Description of the task:
Your job is to set down the stretch of entries that opens with the line containing "- [Features](#features)" and closes with the line containing "- **UART Output**: Sends". Keep both end lines, copy each exactly, and add nothing.

Stored items from a collection:
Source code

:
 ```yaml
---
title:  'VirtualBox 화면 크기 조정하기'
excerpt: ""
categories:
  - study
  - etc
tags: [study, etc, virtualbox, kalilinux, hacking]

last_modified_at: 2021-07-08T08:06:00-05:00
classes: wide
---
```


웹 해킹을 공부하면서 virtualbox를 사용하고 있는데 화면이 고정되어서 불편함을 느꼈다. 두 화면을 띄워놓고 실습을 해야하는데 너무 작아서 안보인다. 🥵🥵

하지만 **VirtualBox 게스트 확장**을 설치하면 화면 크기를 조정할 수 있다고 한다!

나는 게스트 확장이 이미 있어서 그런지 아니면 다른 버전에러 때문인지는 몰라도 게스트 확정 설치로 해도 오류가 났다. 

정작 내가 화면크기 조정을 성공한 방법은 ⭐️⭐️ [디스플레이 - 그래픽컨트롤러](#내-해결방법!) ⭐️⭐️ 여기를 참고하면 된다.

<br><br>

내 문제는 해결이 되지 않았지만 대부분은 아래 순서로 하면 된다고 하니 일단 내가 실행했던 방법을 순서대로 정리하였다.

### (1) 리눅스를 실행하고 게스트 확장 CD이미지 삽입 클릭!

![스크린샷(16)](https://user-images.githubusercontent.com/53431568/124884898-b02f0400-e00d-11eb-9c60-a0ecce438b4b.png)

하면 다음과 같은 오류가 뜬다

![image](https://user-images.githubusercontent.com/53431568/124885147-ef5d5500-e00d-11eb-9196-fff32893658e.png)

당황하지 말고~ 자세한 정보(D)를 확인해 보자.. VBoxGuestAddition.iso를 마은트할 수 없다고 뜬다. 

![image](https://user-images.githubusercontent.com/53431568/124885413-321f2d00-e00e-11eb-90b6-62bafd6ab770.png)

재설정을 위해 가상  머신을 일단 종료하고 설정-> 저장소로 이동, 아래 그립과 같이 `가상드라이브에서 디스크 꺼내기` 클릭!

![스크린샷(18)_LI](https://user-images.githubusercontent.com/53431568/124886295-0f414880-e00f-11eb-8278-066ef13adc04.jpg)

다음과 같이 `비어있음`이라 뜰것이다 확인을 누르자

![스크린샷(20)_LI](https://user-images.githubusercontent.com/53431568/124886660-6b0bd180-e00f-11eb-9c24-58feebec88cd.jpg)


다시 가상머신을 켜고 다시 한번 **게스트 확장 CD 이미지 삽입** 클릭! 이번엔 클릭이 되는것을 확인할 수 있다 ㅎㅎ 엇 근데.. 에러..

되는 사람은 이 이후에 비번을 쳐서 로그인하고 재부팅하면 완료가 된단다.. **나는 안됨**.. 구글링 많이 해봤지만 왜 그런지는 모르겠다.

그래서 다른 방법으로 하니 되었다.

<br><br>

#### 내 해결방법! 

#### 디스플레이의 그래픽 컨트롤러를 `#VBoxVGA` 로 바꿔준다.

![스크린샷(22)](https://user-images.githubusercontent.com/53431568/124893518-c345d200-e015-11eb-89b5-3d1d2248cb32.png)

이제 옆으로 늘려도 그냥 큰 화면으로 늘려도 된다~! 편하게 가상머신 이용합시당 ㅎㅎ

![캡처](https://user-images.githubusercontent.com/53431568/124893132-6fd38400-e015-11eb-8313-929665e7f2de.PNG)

--

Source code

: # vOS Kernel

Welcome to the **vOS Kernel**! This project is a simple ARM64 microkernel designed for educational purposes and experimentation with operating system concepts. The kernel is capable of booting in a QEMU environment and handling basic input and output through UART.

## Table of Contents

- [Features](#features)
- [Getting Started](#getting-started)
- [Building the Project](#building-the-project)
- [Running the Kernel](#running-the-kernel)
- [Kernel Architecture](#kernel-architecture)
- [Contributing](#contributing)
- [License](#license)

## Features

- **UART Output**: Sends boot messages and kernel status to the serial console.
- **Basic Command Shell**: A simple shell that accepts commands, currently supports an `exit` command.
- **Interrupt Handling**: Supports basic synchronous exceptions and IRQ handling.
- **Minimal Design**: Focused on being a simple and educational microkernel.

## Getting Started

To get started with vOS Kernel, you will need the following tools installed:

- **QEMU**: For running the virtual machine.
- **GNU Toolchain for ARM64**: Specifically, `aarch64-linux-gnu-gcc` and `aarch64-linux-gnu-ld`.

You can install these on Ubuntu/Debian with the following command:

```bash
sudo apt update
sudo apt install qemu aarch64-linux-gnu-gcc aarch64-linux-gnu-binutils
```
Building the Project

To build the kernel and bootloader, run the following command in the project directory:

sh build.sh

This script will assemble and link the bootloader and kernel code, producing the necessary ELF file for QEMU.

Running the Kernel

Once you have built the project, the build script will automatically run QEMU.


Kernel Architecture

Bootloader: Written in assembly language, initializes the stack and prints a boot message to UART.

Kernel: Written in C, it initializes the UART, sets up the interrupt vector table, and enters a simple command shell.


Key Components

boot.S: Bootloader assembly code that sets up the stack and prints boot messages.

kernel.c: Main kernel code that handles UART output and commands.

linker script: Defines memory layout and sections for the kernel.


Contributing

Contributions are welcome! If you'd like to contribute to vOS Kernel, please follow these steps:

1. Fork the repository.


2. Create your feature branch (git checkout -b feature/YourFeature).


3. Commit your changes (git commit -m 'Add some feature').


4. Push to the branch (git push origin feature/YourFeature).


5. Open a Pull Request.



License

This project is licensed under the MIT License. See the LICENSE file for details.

Task response:
- [Features](#features)
- [Getting Started](#getting-started)
- [Building the Project](#building-the-project)
- [Running the Kernel](#running-the-kernel)
- [Kernel Architecture](#kernel-architecture)
- [Contributing](#contributing)
- [License](#license)

## Features

- **UART Output**: Sends boot messages and kernel status to the serial console.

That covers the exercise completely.